About this task: Return exactly those lines of the material below that fall between the line holding "For <protocol>, write" and the line holding "with valid value(s).", inclusive.

------ Supplied records

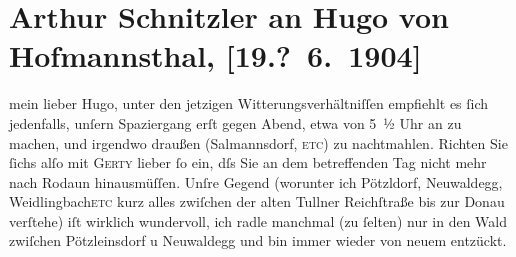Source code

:

         
         \renewcommand{\erwaehntePersonen}{Personen: Hugo von Hofmannsthal, Gertrude von Hofmannsthal, Karl Kraus}
         \renewcommand{\erwaehnteOrte}{Orte: Exelbergstraße, Neuwaldegg, Niederlande, Pötzleinsdorf, Rodaun, Salmannsdorf, Sizilien, Weidlingbach, Wien}
         \renewcommand{\erwaehnteWerke}{}
               \section[Arthur Schnitzler an Hugo von Hofmannsthal, {[}19.? 6. 1904{]}]{ Arthur Schnitzler an Hugo von Hofmannsthal, {[}19.? 6. 1904{]}}\nopagebreak{}\rehead{ }\begin{ledgroupsized}[t]{13cm}\normalsize\beginnumbering \toendnotes[C]{\smallbreak\pagebreak[2]} 
\toendnotes[C]{\smallbreak}\pstart{}{\pb}mein lieber Hugo, \pend\pstart
           unter den jetzigen Witterungsverhältniſſen empfiehlt es ſich jedenfalls, unſern
               Spaziergang erſt gegen Abend, etwa von 5 ½ Uhr an zu
               machen, und irgendwo draußen (Salmannsdorf, \textsc{etc}) zu nachtmahlen. Richten Sie ſichs alſo mit \textsc{Gerty} lieber ſo ein, dſs Sie an dem betreffenden Tag nicht mehr nach Rodaun hinausmüſſen. Unſre Gegend (worunter ich Pötzldorf, Neuwaldegg, {\pb}Weidlingbach\textsc{etc} kurz alles zwiſchen der alten Tullner Reichſtraße bis zur Donau verſtehe) iſt wirklich wundervoll, ich radle manchmal (zu
               ſelten) nur in den Wald zwiſchen Pötzleinsdorf u Neuwaldegg und bin immer wieder von neuem entzückt.

\end{ledgroupsized}
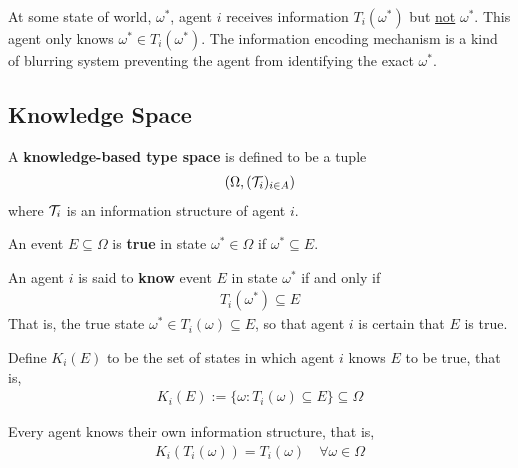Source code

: \documentclass{article}
\begin{document}
    \begin{remark}[Interpretation]
    	At some state of world, $\omega^*$, agent $i$ receives information $T_i(\omega^*)$ but \ul{not} $\omega^*$. This agent only knows $\omega^* \in T_i(\omega^*)$. The information encoding mechanism is a kind of blurring system preventing the agent from identifying the exact $\omega^*$.
    \end{remark}
    
    \subsection{Knowledge Space}
    \begin{definition}
    	A \textbf{knowledge-based type space} is defined to be a tuple
    	\begin{align}
    		(\Omega, (\mathcal{{T}}_i)_{i \in A})
    	\end{align}
    	where $\mathcal{{T}}_i$ is an information structure of agent $i$.
    \end{definition}
    
    \begin{definition}
    	An event $E \subseteq \Omega$ is \textbf{true} in state $\omega^* \in \Omega$ if $\omega^* \subseteq E$. 
    \end{definition}
   
   	\begin{definition}
   		An agent $i$ is said to \textbf{know} event $E$ in state $\omega^*$ if and only if
   		\begin{align}
   			T_i(\omega^*) \subseteq E
   		\end{align}
   		That is, the true state $\omega^* \in T_i(\omega) \subseteq E$, so that agent $i$ is certain that $E$ is true.
   	\end{definition}
   	
   	\begin{definition}
   		Define $K_i(E)$ to be the set of states in which agent $i$ knows $E$ to be true, that is,
   		\begin{align}
   			K_i(E) := \{\omega: T_i(\omega) \subseteq E\} \subseteq \Omega
   		\end{align}
   	\end{definition}
   	
   	\begin{theorem}
   		Every agent knows their own information structure, that is,
   		\begin{align}
   			K_i (T_i(\omega)) = T_i(\omega)\quad \forall \omega \in \Omega
   		\end{align}
   	\end{theorem}
   	
\end{document}
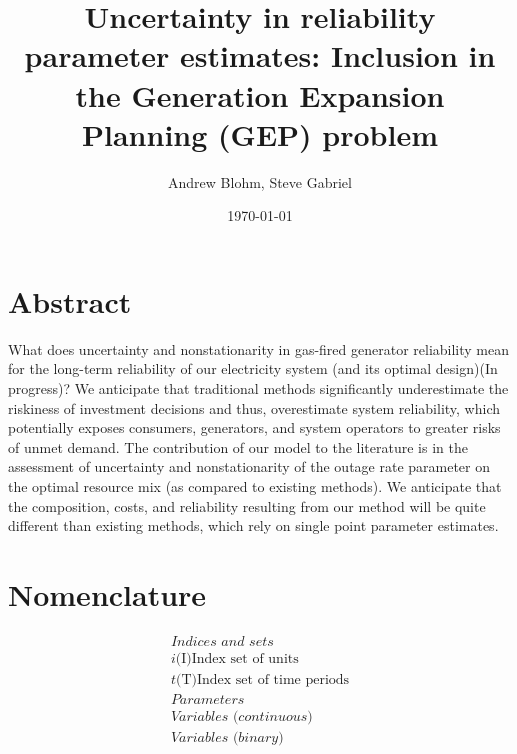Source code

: \documentclass[10pt]{amsart}
\title{Uncertainty in reliability parameter estimates: Inclusion in the Generation Expansion Planning (GEP) problem}
\author{Andrew Blohm, Steve Gabriel}
\date{\today}
\begin{document}
\maketitle

\section{Abstract}
What does uncertainty and nonstationarity in gas-fired generator reliability mean for the long-term reliability of our electricity system (and its optimal design)(In progress)? 
We anticipate that traditional methods significantly underestimate the riskiness of investment decisions and thus, overestimate system reliability, which potentially exposes consumers, generators, and system operators to greater risks of unmet demand. 
The contribution of our model to the literature is in the assessment of uncertainty and nonstationarity of the outage rate parameter on the optimal resource mix (as compared to existing methods). 
We anticipate that the composition, costs, and reliability resulting from our method will be quite different than existing methods, which rely on single point parameter estimates. 

\section{Nomenclature}
\begin{equation*}
\begin{split}
\textit{Indices and sets} \\
\textit{i} \text{(I)} \text{Index set of units} \\
\textit{t} \text{(T)} \text{Index set of time periods} \\
\textit{Parameters} \\
\textit{Variables (continuous)} \\
\textit{Variables (binary)} \\
\end{split}
\end{equation*}
\end{document}
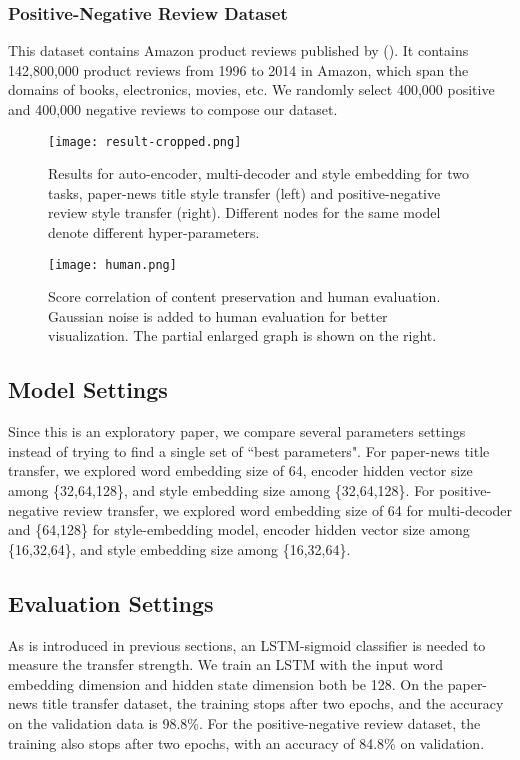 \documentclass[letterpaper]{article} \usepackage{aaai18}  \usepackage{times}  \usepackage{helvet}  \usepackage{courier}  \usepackage{url}  \usepackage{graphicx}  \usepackage{amsmath}
\newcommand{\newcite}[1]{\citeauthor{#1} (\citeyear{#1})}
\begin{document}
\subsubsection{Positive-Negative Review Dataset}
This dataset contains Amazon product reviews published by \newcite{he2016ups}. 
It contains 142,800,000 product reviews from 1996 to 2014 in Amazon, which span the domains of
books, electronics, movies, etc. 
We randomly select 400,000 positive and 400,000 negative reviews to compose our dataset.

\begin{figure*}[htb]
\centering
\texttt{[image: result-cropped.png]}

\caption{Results for auto-encoder, multi-decoder and style embedding for two tasks, 
paper-news title style transfer (left) and positive-negative review style transfer (right).
Different nodes for the same model denote different hyper-parameters.}
\label{figure_result}
\end{figure*}

\begin{figure}[]
\texttt{[image: human.png]}
\caption{Score correlation of content preservation and human evaluation. Gaussian noise is added to human evaluation for better visualization. The partial enlarged graph is shown on the right.}
\label{figure_correlation}
\end{figure}

\subsection{Model Settings} 

Since this is an exploratory paper, we compare several parameters settings instead 
of trying to find a single set of ``best parameters".
For paper-news title transfer, we explored word embedding size of 64, 
encoder hidden vector size among \{32,64,128\}, and style embedding size among \{32,64,128\}.
For positive-negative review transfer, we explored word embedding size 
of 64 for multi-decoder and \{64,128\} for style-embedding model, encoder hidden vector size among \{16,32,64\},
and style embedding size among \{16,32,64\}. 

\subsection{Evaluation Settings}
As is introduced in previous sections, an LSTM-sigmoid classifier is needed to measure the transfer strength. 
We train an LSTM with the input word embedding dimension and hidden state dimension both be 128. 
On the paper-news title transfer dataset, the training stops after two epochs, and the accuracy on the validation data is 98.8\%.
For the positive-negative review dataset, the training also stops after two epochs, with an accuracy of 84.8\% on validation.
\end{document}
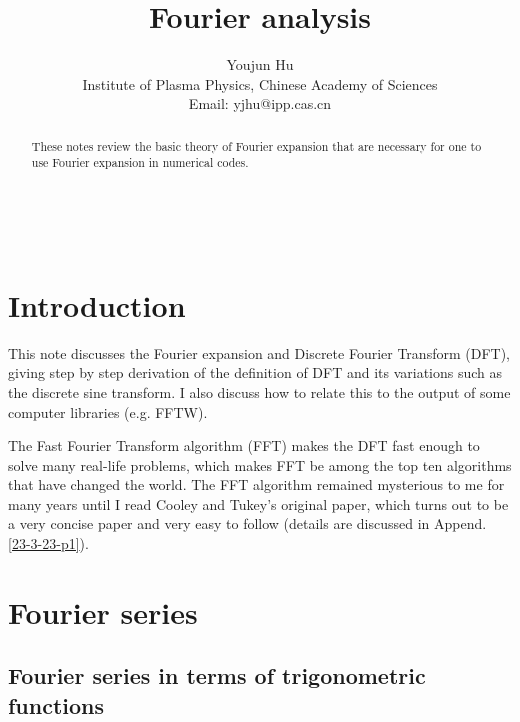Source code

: \documentclass{article}
\newcommand{\tmaffiliation}[1]{\\ #1}
\begin{document}
\

\title{Fourier analysis}

\author{
  Youjun Hu
  \tmaffiliation{Institute of Plasma Physics, Chinese Academy of Sciences\\
  Email: yjhu@ipp.cas.cn}
}

\maketitle

\begin{abstract}
  These notes review the basic theory of Fourier expansion that are necessary
  for one to use Fourier expansion in numerical codes.
\end{abstract}

\section{Introduction}

This note discusses the Fourier expansion and Discrete Fourier Transform
(DFT), giving step by step derivation of the definition of DFT and its
variations such as the discrete sine transform. I also discuss how to relate
this to the output of some computer libraries (e.g. FFTW).

The Fast Fourier Transform algorithm (FFT) makes the DFT fast enough to solve
many real-life problems, which makes FFT be among the top ten algorithms that
have changed the world. The FFT algorithm remained mysterious to me for many
years until I read Cooley and Tukey's original paper, which turns out to be a
very concise paper and very easy to follow (details are discussed in Append.
\ref{23-3-23-p1}).

\section{Fourier series}

\subsection{Fourier series in terms of trigonometric functions}
\end{document}

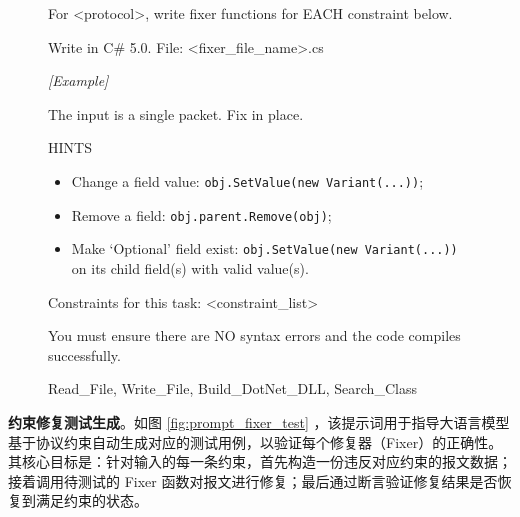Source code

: \begin{figure}[H]
\centering
\begin{tcolorbox}[
    before upper=\linespread{1.5}\selectfont
]
 For <protocol>, write fixer functions for EACH constraint below.

Write in C\# 5.0.
File: <fixer\_file\_name>.cs

\textit{[Example]}

The input is a single packet. Fix in place.

HINTS

\begin{itemize}[noitemsep, label={-}, leftmargin=*]

\item Change a field value: \texttt{obj.SetValue(new Variant(...))};

\item Remove a field: \texttt{obj.parent.Remove(obj)};

\item Make `Optional' field exist: \texttt{obj.SetValue(new Variant(...))} on its child field(s) with valid value(s).
\end{itemize}


Constraints for this task:
<constraint\_list>

You must ensure there are NO syntax errors and the code compiles successfully.

\prule

 Read\_File, Write\_File, Build\_DotNet\_DLL, Search\_Class
\end{tcolorbox}
\label{fig:prompt_fixer_gen}
\end{figure}

\textbf{约束修复测试生成}。如图 \ref{fig:prompt_fixer_test} ，该提示词用于指导大语言模型基于协议约束自动生成对应的测试用例，以验证每个修复器（Fixer）的正确性。其核心目标是：针对输入的每一条约束，首先构造一份违反对应约束的报文数据；接着调用待测试的 Fixer 函数对报文进行修复；最后通过断言验证修复结果是否恢复到满足约束的状态。

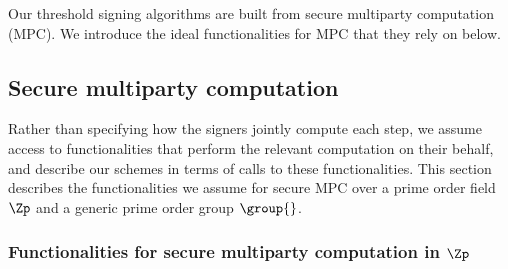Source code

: Our threshold signing algorithms are built from secure multiparty computation
(MPC). We introduce the ideal functionalities for MPC that they rely on below.

\subsection{Secure multiparty computation}\label{sec:MPC}

Rather than specifying how the signers jointly compute each step, we assume
access to functionalities that perform the relevant computation on their
behalf, and describe our schemes in terms of calls to these functionalities.
This section describes the functionalities we assume for secure MPC over a
prime order field $\Zp$ and a generic prime order group $\group{}$.

\subsubsection{Functionalities for secure multiparty computation in $\Zp$}

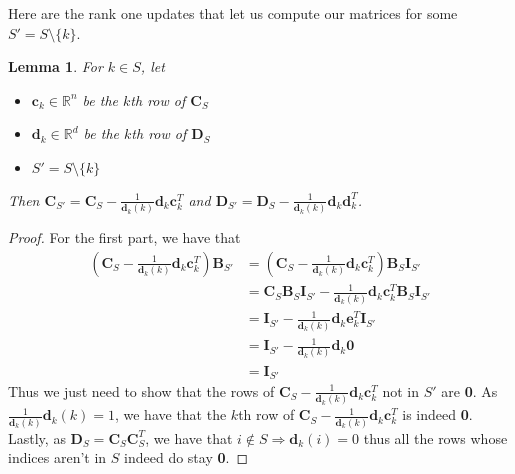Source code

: \documentclass[12pt]{article}
\newtheorem{lemma}[theorem]{Lemma}
\begin{document}
Here are the rank one updates that let us compute our matrices for some $S'=S\setminus\{k\}$.
\begin{lemma}\label{update_lemma}
For $k\in S$, let 
\begin{itemize}
\item $\textbf{c}_k\in\mathbb{R}^{n}$ be the $k$th row of $\textbf{C}_S$
\item $\textbf{d}_k\in\mathbb{R}^{d}$ be the $k$th row of $\textbf{D}_S$
\item $S'= S\setminus\{k\}$
\end{itemize}
Then $\textbf{C}_{S'}=\textbf{C}_S-\frac{1}{\textbf{d}_k(k)}\textbf{d}_k\textbf{c}_k^T$ and $\textbf{D}_{S'}=\textbf{D}_S-\frac{1}{\textbf{d}_k(k)}\textbf{d}_k\textbf{d}_k^T$.
\end{lemma}
\begin{proof}
For the first part, we have that\begin{align*}
\left(\textbf{C}_S-\frac{1}{\textbf{d}_k(k)}\textbf{d}_k\textbf{c}_k^T\right)\textbf{B}_{S'}&=\left(\textbf{C}_S-\frac{1}{\textbf{d}_k(k)}\textbf{d}_k\textbf{c}_k^T\right)\textbf{B}_{S}\textbf{I}_{S'}\\
&=\textbf{C}_S\textbf{B}_S\textbf{I}_{S'}-\frac{1}{\textbf{d}_k(k)}\textbf{d}_k\textbf{c}_k^T\textbf{B}_{S}\textbf{I}_{S'}\\
&=\textbf{I}_{S'}-\frac{1}{\textbf{d}_k(k)}\textbf{d}_k\textbf{e}_k^T\textbf{I}_{S'}\\
&=\textbf{I}_{S'}-\frac{1}{\textbf{d}_k(k)}\textbf{d}_k\textbf{0}\\
&=\textbf{I}_{S'}\end{align*}
Thus we just need to show that the rows of $\textbf{C}_S-\frac{1}{\textbf{d}_k(k)}\textbf{d}_k\textbf{c}_k^T$ not in $S'$ are \textbf{0}. As $\frac{1}{\textbf{d}_k(k)}\textbf{d}_k(k)=1$, we have that the $k$th row of $\textbf{C}_S-\frac{1}{\textbf{d}_k(k)}\textbf{d}_k\textbf{c}_k^T$ is indeed \textbf{0}. Lastly, as $\textbf{D}_S=\textbf{C}_S\textbf{C}_S^T$, we have that $i\not\in S\Rightarrow \textbf{d}_k(i)=0$ thus all the rows whose indices aren't in $S$ indeed do stay \textbf{0}.


\end{proof}
\end{document}
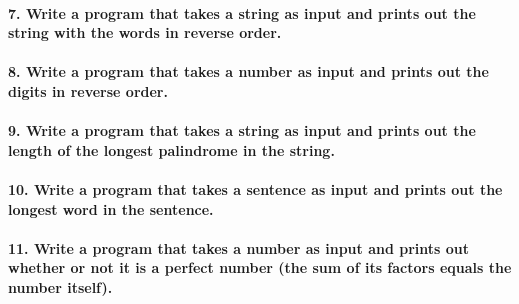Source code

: \documentclass[11pt]{article}
\begin{document}
\hypertarget{write-a-program-that-takes-a-string-as-input-and-prints-out-the-string-with-the-words-in-reverse-order.}{%
\paragraph{7. Write a program that takes a string as input and prints
out the string with the words in reverse
order.}\label{write-a-program-that-takes-a-string-as-input-and-prints-out-the-string-with-the-words-in-reverse-order.}}

\hypertarget{write-a-program-that-takes-a-number-as-input-and-prints-out-the-digits-in-reverse-order.}{%
\paragraph{8. Write a program that takes a number as input and prints
out the digits in reverse
order.}\label{write-a-program-that-takes-a-number-as-input-and-prints-out-the-digits-in-reverse-order.}}

\hypertarget{write-a-program-that-takes-a-string-as-input-and-prints-out-the-length-of-the-longest-palindrome-in-the-string.}{%
\paragraph{9. Write a program that takes a string as input and prints
out the length of the longest palindrome in the
string.}\label{write-a-program-that-takes-a-string-as-input-and-prints-out-the-length-of-the-longest-palindrome-in-the-string.}}

\hypertarget{write-a-program-that-takes-a-sentence-as-input-and-prints-out-the-longest-word-in-the-sentence.}{%
\paragraph{10. Write a program that takes a sentence as input and prints
out the longest word in the
sentence.}\label{write-a-program-that-takes-a-sentence-as-input-and-prints-out-the-longest-word-in-the-sentence.}}

\hypertarget{write-a-program-that-takes-a-number-as-input-and-prints-out-whether-or-not-it-is-a-perfect-number-the-sum-of-its-factors-equals-the-number-itself.}{%
\paragraph{11. Write a program that takes a number as input and prints
out whether or not it is a perfect number (the sum of its factors equals
the number
itself).}\label{write-a-program-that-takes-a-number-as-input-and-prints-out-whether-or-not-it-is-a-perfect-number-the-sum-of-its-factors-equals-the-number-itself.}}
\end{document}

------------

Answer section:
 For <protocol>, write fixer functions for EACH constraint below.

Write in C\# 5.0.
File: <fixer\_file\_name>.cs

\textit{[Example]}

The input is a single packet. Fix in place.

HINTS

\begin{itemize}[noitemsep, label={-}, leftmargin=*]

\item Change a field value: \texttt{obj.SetValue(new Variant(...))};

\item Remove a field: \texttt{obj.parent.Remove(obj)};

\item Make `Optional' field exist: \texttt{obj.SetValue(new Variant(...))} on its child field(s) with valid value(s).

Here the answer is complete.